Continuous batching is vLLM's core innovation. It lets the server merge requests from multiple concurrent clients into one paged-attention pass, instead of processing them serially. Three concurrent warmup calls in a Promise.all (acp-bridge/src/index.ts line 1320) hit the backend at the same millisecond. On a vLLM deployment that hit means one scheduling pass, one paged-attention kernel invocation, one set of register allocations, and three prefix-cached system prompts registered at once. A sequential warmup on the same hardware would be 3x the scheduling overhead. Fazm did not design the pre-warm with vLLM in mind; it did it for perceived latency on the Mac. But it happens to be exactly the workload shape vLLM's April 2026 defaults expect.

It trims latency. HTTP/2 multiplexing means the same socket carries many concurrent inflight requests without head-of-line blocking, and binary framing is a few hundred microseconds cheaper per message than JSON-over-HTTP/1.1. For a 3-session Fazm warmup doing Promise.all(session/new) over a local TCP socket to vLLM, the round-trip savings are real but small. The larger architectural point is that gRPC makes multi-session concurrency cheap enough that adding more sessions (say, one per Mac app being watched) becomes viable. The pre-warm already handles N sessions, not just three.

Yes. Three greps close the loop. rg -n "Promise.all" acp-bridge/src/index.ts locates the parallel session/new at line 1320. rg -n "We extract only text items" locates the comment at line 2273 above the two-branch filter. rg -n "MAX_IMAGE_TURNS" locates the per-session screenshot cap at line 793. rg -n "image-responses" locates the Playwright MCP flag at line 1033. Four lines, zero install.

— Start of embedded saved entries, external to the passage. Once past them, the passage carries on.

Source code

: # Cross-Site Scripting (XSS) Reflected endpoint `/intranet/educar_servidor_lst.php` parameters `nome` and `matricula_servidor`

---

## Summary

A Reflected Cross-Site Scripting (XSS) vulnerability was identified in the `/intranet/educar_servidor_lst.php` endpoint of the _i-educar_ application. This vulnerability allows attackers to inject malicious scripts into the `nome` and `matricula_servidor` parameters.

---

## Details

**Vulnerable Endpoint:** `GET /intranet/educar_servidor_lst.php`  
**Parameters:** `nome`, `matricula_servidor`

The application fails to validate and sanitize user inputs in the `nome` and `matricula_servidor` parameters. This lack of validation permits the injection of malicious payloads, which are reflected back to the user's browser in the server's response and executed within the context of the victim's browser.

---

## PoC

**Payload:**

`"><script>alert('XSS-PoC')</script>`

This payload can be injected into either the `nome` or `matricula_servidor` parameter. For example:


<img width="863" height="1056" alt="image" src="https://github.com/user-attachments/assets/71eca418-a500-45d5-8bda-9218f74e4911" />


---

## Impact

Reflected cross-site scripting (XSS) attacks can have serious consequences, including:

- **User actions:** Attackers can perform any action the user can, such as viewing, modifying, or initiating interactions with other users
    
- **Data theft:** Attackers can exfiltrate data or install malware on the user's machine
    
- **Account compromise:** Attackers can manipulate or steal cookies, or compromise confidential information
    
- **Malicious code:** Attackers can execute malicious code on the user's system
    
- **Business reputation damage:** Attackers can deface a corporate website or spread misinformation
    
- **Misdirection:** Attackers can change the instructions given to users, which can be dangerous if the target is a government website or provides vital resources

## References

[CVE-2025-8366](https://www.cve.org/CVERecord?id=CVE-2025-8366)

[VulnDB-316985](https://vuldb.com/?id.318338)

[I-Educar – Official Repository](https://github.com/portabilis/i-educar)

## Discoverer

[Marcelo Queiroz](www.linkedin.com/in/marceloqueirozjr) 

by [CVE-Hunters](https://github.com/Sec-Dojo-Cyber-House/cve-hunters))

They describe the server as if it runs in a vacuum. It does not. Continuous batching, PagedAttention, prefix caching, and the async scheduler default are all multipliers on a workload shape, not unconditional wins. A screenshot-agent workload violates every precondition: per-turn input is enormous (350K tokens of base64), prefixes churn every turn (because every turn's leading tool-trace is different), and there is no room for batching because every request is already CPU-bound on decoding base64. Fazm's client-side architecture solves the workload-shape problem. The server features in v0.18 and v0.19 then land at their specified throughput. Without the client side, the release notes are a checkbox, not a capability.